Monday, April 09, 2007
from Ferdinand de Saussure's "Course in General Linguistics" * :
In chess, each move is absolutely distinct from the preceding and the subsequent equilibrium. The change effected belongs to neither state: only states matters.
In a game of chess any particular position has the unique characteristic of being freed from all antecedent positions; the route used in arriving there makes absolutely no difference; one who has followed the entire match has no advantage over the curious party who comes up at a critical moment to inspect the site of the game; to describe this arrangement, it is perfectly useless to recall what had just happened ten seconds previously. All this is equally applicable to language and sharpens the radical distinction between diachrony and synchony. Speaking operates only on a language-state, and the changes that intervene between states have no place in either state.

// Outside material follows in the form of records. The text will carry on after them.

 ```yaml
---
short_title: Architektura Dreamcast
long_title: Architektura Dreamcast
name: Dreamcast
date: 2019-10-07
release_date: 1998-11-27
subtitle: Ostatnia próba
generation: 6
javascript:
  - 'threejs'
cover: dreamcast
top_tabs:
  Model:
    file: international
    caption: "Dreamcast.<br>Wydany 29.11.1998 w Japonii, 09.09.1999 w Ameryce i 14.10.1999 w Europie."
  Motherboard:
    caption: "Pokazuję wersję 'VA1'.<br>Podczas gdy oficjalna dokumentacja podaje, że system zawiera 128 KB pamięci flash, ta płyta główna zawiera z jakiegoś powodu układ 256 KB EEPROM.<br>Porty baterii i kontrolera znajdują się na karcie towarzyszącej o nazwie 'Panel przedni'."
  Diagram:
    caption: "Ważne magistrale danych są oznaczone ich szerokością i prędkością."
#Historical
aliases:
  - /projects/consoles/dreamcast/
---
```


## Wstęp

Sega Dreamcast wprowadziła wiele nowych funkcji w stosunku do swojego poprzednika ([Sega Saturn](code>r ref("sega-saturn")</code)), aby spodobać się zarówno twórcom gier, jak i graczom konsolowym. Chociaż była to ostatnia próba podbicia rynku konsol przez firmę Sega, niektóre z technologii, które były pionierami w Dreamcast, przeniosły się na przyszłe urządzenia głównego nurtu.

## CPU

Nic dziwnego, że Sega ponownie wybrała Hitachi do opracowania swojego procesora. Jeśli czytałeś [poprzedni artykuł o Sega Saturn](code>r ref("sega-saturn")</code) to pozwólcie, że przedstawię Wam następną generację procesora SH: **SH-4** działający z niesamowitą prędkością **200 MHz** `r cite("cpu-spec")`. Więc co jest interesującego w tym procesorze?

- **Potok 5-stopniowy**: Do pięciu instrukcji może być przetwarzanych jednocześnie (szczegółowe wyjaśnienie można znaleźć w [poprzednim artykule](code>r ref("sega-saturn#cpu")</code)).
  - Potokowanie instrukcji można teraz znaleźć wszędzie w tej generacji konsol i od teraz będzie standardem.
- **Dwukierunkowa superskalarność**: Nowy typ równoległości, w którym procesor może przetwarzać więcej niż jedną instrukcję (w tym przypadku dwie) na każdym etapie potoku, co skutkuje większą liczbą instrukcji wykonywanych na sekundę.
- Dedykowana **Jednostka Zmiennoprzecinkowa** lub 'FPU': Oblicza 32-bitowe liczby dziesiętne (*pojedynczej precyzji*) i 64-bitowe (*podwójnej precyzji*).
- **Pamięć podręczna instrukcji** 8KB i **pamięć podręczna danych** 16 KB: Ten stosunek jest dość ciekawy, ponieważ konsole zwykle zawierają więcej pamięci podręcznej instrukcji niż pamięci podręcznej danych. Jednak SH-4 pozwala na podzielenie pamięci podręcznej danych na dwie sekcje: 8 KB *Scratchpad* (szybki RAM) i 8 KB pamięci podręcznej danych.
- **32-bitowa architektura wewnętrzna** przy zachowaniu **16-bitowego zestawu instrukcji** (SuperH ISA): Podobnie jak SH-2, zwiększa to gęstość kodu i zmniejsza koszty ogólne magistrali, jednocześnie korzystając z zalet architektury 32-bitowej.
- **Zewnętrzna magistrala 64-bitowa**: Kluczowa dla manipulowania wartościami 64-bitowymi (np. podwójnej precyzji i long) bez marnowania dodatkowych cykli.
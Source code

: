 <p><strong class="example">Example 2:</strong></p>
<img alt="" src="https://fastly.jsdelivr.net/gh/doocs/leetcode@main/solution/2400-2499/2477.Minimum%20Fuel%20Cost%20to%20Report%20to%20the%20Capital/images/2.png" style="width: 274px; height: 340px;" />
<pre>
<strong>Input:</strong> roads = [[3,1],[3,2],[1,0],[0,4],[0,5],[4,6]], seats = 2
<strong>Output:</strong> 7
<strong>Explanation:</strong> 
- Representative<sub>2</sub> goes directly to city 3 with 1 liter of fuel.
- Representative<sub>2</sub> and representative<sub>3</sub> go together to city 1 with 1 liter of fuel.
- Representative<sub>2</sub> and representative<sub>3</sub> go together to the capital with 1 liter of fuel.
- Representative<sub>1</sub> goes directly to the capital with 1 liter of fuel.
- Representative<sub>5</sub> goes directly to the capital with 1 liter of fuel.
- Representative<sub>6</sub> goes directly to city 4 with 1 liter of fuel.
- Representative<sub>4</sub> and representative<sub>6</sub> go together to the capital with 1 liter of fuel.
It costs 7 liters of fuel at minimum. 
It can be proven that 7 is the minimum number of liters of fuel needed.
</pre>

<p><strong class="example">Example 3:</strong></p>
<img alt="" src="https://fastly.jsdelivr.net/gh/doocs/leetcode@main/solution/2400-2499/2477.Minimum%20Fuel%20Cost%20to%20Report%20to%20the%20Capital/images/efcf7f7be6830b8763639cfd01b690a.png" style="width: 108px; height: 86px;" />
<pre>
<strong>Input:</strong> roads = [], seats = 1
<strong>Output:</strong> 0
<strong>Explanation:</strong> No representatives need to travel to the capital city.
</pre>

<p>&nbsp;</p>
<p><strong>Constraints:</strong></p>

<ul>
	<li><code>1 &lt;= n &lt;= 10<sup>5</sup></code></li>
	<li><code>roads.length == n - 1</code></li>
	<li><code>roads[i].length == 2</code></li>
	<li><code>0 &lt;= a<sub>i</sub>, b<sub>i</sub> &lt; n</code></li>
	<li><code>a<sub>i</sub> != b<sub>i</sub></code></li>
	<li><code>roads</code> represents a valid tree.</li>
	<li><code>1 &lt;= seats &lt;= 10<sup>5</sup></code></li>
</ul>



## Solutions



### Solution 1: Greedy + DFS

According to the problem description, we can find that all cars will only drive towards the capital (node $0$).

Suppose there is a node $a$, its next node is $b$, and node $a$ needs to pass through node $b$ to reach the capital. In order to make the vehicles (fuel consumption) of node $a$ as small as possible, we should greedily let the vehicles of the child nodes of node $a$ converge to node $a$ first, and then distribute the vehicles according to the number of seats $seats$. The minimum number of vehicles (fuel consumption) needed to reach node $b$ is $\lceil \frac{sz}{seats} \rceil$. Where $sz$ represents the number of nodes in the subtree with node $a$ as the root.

At only one point is the comparison weak: the chess player intends to bring about a shift and thereby to exert an action on the system, whereas language premeditates nothing. The pieces of language are shifted--or rather modified--spontaneously and fortuitously. [cf the umlat in grammar and in speech, functioning equally.] In order to make the game of chess seem at every point like the functioning of language, we would have to imagine an unconscious or unintelligent player. This sole difference, however, makes the comparison even more instructive by showing the absolute necessity of making the a distinction between the two classes of phenomena in linguistics. For if diachronic facts cannot be reduced to the synchronic system which they condition when the change is intentional, all the more will they resist when they set a blind force against the organization of a system of signs.
* Deconstruction in Context: Literature and Philosophy, Mark C. Taylor, ed. (Univ of Chicago, 1986).